All the above information is extracted from the database:

  • description: the comment on the relationship if there is one,
  • fields: the list of columns, their types and contraints
  • foreign keys: the list of FKs if any. A _reverse_* FK is a FK made on the current relation.

Constraining a relation

The first way to constrain a relation, is to put values on its columns.

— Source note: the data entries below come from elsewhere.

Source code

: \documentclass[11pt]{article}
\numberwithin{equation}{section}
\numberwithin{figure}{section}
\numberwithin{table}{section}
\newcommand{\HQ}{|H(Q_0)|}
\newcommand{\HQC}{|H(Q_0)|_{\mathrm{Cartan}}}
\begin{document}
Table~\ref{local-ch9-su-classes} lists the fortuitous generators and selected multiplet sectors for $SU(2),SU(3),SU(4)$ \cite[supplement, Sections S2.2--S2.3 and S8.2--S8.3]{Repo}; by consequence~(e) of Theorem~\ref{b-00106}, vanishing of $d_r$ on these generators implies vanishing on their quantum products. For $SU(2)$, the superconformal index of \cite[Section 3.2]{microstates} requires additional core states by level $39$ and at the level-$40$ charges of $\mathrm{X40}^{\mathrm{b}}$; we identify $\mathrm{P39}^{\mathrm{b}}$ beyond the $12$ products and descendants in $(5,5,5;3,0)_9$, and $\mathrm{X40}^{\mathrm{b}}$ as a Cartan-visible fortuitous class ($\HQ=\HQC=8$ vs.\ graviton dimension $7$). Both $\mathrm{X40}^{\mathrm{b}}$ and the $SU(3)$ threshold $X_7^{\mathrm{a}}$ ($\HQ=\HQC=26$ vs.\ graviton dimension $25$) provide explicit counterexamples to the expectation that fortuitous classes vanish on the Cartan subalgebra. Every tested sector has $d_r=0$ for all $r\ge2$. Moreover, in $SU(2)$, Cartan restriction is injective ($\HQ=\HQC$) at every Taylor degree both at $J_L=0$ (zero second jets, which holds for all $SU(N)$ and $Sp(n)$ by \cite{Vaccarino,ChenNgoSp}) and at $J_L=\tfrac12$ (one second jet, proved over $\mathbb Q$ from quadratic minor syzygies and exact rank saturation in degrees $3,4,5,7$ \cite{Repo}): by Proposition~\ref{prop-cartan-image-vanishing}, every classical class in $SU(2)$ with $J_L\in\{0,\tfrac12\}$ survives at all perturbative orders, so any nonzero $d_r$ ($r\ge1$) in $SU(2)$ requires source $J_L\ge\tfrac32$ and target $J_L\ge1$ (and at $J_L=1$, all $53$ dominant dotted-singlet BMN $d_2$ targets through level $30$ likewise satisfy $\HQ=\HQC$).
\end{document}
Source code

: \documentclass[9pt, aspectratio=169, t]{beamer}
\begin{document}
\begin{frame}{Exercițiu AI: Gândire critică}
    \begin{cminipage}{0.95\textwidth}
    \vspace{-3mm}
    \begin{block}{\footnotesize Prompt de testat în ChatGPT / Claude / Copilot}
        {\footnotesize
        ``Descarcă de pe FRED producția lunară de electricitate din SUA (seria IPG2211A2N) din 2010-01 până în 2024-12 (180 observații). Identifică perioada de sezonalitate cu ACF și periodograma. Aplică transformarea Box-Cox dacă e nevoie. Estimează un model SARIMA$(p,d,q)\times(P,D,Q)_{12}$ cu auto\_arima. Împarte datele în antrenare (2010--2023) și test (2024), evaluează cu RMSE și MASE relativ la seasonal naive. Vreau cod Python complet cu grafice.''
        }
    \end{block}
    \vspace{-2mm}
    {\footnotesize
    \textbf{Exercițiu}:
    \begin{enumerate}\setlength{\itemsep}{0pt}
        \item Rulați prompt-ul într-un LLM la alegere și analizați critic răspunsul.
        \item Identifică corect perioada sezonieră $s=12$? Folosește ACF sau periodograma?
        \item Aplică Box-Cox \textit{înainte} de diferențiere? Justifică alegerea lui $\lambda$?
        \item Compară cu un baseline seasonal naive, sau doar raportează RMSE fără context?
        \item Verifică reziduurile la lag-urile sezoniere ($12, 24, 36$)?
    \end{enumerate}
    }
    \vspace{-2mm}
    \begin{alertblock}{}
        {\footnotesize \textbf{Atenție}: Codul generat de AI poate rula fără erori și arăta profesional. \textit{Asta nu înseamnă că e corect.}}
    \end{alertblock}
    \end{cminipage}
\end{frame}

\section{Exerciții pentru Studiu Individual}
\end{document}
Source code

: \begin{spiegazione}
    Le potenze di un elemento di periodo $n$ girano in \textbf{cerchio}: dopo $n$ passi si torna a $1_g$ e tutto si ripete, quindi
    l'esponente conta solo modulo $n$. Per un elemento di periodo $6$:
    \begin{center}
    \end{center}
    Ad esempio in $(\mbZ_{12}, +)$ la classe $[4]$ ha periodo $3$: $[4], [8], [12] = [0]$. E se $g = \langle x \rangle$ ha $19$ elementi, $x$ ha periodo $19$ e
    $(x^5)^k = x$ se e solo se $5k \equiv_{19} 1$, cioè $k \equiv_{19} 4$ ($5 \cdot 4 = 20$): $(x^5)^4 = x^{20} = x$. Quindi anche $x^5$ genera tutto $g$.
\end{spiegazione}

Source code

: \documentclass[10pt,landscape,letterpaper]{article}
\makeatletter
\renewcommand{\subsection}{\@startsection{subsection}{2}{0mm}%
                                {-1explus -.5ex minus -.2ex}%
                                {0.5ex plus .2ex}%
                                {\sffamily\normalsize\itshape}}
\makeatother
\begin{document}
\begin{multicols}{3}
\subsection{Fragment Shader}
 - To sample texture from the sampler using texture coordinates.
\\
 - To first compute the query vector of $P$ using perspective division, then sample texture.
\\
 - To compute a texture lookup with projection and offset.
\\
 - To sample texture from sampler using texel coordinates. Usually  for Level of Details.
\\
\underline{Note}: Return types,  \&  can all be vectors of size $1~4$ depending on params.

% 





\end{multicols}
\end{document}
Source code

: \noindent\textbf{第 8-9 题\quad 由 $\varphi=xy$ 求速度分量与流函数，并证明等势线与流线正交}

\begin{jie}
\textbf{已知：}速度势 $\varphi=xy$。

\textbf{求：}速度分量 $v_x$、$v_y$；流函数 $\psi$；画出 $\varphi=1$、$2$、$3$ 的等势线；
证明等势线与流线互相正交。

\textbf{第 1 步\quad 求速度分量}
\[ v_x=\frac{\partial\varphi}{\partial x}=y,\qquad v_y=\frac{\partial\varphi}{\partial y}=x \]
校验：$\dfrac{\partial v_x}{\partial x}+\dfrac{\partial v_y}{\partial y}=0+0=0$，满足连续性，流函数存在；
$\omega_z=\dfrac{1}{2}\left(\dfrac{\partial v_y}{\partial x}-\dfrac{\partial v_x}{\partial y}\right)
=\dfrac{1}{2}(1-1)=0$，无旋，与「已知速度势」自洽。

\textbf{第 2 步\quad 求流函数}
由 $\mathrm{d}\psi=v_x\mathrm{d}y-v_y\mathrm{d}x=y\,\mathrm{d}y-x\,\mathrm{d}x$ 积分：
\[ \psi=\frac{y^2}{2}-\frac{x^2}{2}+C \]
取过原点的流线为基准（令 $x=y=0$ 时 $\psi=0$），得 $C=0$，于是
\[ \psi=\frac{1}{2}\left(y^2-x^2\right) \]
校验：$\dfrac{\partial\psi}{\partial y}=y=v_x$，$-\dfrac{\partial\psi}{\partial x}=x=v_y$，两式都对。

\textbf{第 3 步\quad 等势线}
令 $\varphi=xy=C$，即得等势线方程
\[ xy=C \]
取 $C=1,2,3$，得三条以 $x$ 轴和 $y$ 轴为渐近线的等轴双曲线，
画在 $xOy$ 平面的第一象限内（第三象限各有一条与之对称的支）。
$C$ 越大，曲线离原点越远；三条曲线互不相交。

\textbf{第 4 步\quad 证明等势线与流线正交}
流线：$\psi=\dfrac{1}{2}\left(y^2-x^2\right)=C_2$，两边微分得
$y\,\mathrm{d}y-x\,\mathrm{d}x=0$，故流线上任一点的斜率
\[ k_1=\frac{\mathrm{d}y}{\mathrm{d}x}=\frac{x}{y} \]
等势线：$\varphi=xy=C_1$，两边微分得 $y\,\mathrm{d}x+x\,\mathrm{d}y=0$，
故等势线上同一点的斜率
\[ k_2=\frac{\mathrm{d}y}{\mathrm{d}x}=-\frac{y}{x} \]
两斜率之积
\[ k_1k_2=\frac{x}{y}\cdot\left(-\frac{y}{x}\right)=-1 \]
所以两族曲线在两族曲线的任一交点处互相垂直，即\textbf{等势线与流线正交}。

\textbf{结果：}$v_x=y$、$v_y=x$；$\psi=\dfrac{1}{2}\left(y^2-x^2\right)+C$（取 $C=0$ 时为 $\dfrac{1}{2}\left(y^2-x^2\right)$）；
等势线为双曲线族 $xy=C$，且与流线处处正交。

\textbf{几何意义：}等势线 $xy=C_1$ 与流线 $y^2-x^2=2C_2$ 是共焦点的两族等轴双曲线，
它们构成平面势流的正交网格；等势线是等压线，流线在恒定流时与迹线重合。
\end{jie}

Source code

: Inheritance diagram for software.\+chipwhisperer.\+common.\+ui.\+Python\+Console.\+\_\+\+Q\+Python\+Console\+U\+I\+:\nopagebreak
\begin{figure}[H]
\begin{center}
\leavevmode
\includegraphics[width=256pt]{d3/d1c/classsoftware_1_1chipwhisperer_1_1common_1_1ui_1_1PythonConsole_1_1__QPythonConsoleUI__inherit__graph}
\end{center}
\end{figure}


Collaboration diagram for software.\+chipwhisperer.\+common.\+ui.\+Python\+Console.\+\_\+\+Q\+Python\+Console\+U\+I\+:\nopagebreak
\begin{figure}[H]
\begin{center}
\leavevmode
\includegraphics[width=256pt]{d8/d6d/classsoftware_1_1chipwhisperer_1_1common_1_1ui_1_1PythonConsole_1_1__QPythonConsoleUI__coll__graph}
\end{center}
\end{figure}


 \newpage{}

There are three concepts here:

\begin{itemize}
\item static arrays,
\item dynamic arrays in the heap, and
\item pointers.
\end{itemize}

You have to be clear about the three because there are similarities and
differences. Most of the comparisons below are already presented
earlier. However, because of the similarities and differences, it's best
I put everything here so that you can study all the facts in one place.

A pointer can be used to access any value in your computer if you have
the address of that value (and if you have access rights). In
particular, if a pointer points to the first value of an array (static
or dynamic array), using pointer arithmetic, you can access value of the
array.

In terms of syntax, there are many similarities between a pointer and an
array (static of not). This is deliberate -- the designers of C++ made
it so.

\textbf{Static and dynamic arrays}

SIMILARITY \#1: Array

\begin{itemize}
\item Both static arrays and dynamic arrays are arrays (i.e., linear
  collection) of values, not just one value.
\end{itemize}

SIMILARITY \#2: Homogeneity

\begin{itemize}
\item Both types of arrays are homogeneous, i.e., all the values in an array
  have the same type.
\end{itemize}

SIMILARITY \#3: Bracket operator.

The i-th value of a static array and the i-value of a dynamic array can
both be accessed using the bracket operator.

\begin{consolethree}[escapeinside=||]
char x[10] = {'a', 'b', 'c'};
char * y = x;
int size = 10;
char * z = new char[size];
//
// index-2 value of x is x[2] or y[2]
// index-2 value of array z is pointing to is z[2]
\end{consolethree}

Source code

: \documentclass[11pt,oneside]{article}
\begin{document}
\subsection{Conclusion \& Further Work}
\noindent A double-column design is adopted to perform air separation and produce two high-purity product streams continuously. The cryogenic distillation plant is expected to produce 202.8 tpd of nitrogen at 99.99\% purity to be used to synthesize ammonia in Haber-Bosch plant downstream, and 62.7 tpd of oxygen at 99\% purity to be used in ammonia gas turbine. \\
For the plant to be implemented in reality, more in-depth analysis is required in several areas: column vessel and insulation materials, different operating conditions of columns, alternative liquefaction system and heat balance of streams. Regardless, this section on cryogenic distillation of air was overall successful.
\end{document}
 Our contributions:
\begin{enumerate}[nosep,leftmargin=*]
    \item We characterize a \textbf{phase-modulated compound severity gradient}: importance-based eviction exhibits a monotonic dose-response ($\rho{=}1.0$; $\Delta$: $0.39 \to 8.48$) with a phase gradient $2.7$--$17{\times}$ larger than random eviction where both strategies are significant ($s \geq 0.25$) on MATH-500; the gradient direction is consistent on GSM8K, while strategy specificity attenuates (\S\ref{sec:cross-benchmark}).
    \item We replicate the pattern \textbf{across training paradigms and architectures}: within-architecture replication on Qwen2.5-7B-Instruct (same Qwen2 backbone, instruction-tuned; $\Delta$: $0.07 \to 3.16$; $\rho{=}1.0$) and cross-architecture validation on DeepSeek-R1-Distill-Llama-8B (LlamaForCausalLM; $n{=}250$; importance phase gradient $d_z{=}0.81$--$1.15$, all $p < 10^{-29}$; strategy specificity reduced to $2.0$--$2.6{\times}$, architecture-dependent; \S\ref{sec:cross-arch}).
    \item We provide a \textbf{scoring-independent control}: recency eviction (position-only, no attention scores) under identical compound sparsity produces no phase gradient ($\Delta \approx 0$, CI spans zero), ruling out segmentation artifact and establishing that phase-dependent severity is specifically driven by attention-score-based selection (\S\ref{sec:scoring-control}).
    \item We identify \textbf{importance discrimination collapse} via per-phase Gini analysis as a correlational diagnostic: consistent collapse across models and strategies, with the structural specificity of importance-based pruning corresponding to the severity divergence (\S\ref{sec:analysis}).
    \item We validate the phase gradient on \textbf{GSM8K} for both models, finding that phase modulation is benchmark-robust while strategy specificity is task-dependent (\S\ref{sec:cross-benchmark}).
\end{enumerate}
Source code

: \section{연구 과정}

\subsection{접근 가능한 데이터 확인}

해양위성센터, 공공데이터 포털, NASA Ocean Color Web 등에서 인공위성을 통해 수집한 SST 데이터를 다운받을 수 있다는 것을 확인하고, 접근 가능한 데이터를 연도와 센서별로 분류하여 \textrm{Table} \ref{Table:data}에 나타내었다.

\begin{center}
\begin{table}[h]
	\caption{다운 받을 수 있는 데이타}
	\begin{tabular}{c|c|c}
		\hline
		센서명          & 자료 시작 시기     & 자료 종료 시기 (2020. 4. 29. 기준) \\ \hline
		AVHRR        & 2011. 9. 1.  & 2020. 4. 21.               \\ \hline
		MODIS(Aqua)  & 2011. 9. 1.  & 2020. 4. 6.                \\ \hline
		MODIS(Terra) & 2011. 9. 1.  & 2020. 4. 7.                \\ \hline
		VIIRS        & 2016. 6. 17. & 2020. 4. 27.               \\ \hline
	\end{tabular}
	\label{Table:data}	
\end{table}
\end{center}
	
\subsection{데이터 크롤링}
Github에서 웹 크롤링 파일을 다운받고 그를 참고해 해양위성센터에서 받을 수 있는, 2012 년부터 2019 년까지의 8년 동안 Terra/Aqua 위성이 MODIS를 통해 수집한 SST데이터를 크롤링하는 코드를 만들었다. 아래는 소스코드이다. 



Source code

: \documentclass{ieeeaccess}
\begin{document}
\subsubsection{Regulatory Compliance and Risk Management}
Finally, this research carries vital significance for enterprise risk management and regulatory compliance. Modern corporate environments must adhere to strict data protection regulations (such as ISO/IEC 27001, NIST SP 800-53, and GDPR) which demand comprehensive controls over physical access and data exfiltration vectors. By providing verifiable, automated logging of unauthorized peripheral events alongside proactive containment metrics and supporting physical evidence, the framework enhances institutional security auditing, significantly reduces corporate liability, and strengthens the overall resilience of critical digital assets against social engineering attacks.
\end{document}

Person(last_name=('ilike', 'Lag%')
Person(last_name='Lagaffe', first_name='Gaston', birth_date='1957-02-28')
Person(birth_date='1957-02-28')

To manipulate the data, we will use four methods : insert, select, update,delete.

Insert

To insert a tuple in the relation, use the insert method as shown bellow:

Person(last_name='Lagaffe', first_name='Gaston', birth_date='1957-02-28').insert()

You can put a transaction on any function using the Relation.Transaction decorator.

persons = Person()

@persons.Transaction
def insert_many(persons, data):
    for person in data:
        persons(**person).insert()

insert_many(persons, data=[
  {'last_name':'Lagaffe', 'first_name':'Gaston', 'birth_date':'1957-02-28'},
    {'last_name':'Fricotin', 'first_name':'Bibi', 'birth_date':'1924-10-05'},
    {'last_name':'Maltese', 'first_name':'Corto', 'birth_date':'1975-01-07'},
    {'last_name':'Talon', 'first_name':'Achile', 'birth_date':'1963-11-07'},
    {'last_name':'Jourdan', 'first_name':'Gil', 'birth_date':'1956-09-20'}
])

Notice:

  • half_orm works in autocommit mode by default.
  • if "Lagaffe" was already inserted, none of the data would be inserted by insert_many.

Select

The select method is a generator. It returns all the data of the relation that match the constraint defined on the Relation object. The data is returned in a list of dictionaries.

>>> persons = Person()
>>> for pers in persons.select():
...     print(pers)
...
{'first_name': 'Gaston', 'birth_date': datetime.date(1957, 2, 28), 'id': 159361, 'last_name': 'Lagaffe'}
{'first_name': 'Bibi', 'birth_date': datetime.date(1924, 10, 5), 'id': 159362, 'last_name': 'Fricotin'}
{'first_name': 'Corto', 'birth_date': datetime.date(1975, 1, 7), 'id': 159363, 'last_name': 'Maltese'}
{'first_name': 'Achile', 'birth_date': datetime.date(1963, 11, 7), 'id': 159364, 'last_name': 'Talon'}
{'first_name': 'Gil', 'birth_date': datetime.date(1956, 9, 20), 'id': 159365, 'last_name': 'Jourdan'}
>>>

You can set a limit or an offset:

>>> persons.offset(2).limit(3)

To put a constraint on an object, you just have to pass the arguments corresponding to the names of the fields you want to constrain. A constraint is an SQL one. By default, the comparison operator is '=' but you can use any/some comparison operator or pattern matching operator (like or POSIX regular expression) with a tuple of the form: (comp, value).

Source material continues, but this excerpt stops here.